Going through the data below, please show each line containing the string "office".

(Plain-text document sources)
--- START ---

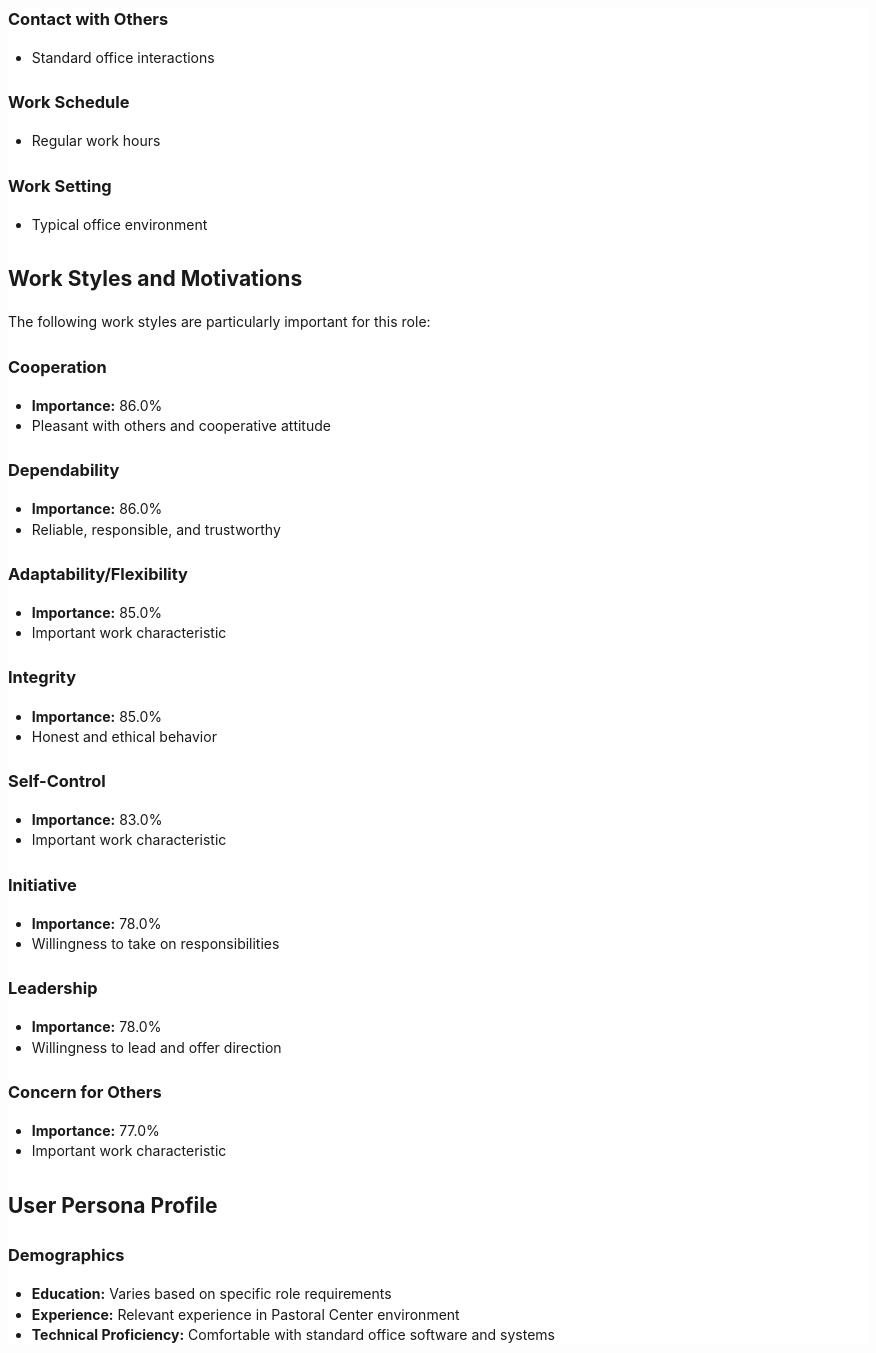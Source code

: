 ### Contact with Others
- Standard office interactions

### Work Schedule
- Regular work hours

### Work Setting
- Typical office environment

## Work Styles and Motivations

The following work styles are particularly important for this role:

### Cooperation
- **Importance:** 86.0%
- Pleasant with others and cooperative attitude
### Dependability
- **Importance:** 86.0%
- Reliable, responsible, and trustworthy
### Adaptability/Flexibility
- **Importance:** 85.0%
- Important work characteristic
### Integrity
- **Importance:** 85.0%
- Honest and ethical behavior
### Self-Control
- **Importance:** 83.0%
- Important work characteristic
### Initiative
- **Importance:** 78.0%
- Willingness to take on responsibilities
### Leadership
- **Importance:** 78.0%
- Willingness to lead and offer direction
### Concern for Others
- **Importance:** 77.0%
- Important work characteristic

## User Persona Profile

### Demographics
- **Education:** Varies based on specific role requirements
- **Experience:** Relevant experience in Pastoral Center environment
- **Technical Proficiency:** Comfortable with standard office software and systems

--- END ---
--- START ---

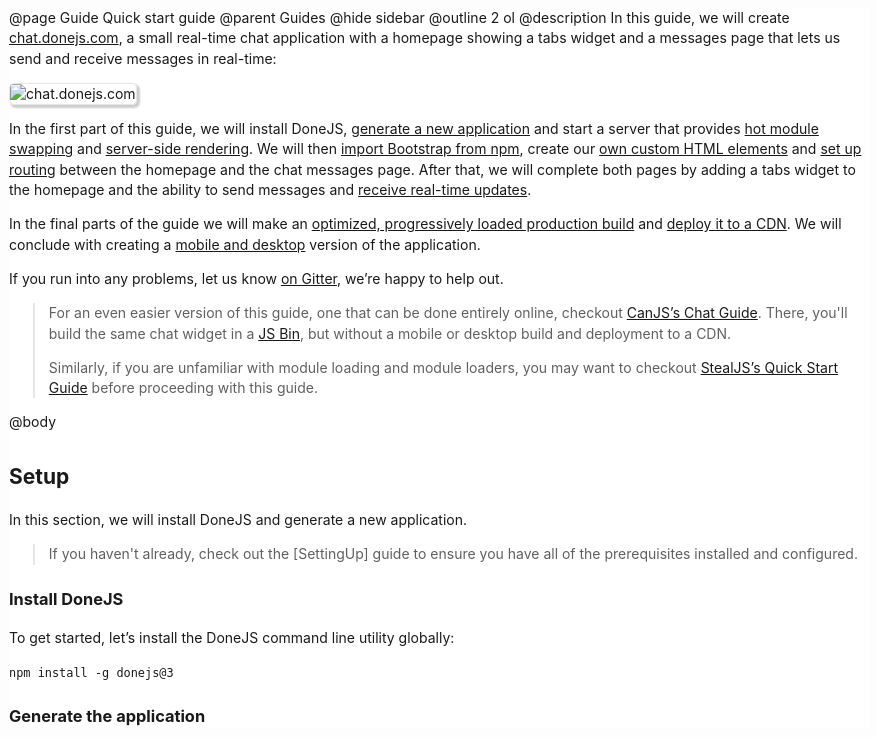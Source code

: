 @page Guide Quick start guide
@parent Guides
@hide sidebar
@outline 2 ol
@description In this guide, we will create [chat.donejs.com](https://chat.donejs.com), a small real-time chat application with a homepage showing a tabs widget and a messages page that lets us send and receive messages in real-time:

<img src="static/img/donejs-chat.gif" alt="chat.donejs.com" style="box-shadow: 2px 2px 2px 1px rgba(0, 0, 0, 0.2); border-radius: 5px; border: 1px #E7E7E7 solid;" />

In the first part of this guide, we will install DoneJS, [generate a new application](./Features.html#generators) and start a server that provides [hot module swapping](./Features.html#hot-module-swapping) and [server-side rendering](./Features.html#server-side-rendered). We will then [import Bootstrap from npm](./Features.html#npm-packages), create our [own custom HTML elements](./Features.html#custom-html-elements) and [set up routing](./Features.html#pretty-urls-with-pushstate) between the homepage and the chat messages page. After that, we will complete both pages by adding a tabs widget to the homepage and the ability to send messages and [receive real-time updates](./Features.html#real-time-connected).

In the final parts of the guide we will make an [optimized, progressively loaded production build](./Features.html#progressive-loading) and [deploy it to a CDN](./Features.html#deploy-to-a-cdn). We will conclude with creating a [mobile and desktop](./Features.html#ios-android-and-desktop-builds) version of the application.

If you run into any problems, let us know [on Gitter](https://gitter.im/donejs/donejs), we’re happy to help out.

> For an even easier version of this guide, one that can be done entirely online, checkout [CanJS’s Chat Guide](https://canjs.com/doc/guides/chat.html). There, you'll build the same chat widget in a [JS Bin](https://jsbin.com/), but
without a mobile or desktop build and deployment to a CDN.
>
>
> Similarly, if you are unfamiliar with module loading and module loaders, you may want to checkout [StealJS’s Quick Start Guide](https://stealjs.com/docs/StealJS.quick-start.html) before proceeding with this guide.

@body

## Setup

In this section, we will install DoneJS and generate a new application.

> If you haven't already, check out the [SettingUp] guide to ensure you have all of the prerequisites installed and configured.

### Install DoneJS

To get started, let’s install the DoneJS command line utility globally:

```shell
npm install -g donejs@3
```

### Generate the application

--- END ---

#### Response box
- Standard office interactions
- Typical office environment
- **Technical Proficiency:** Comfortable with standard office software and systems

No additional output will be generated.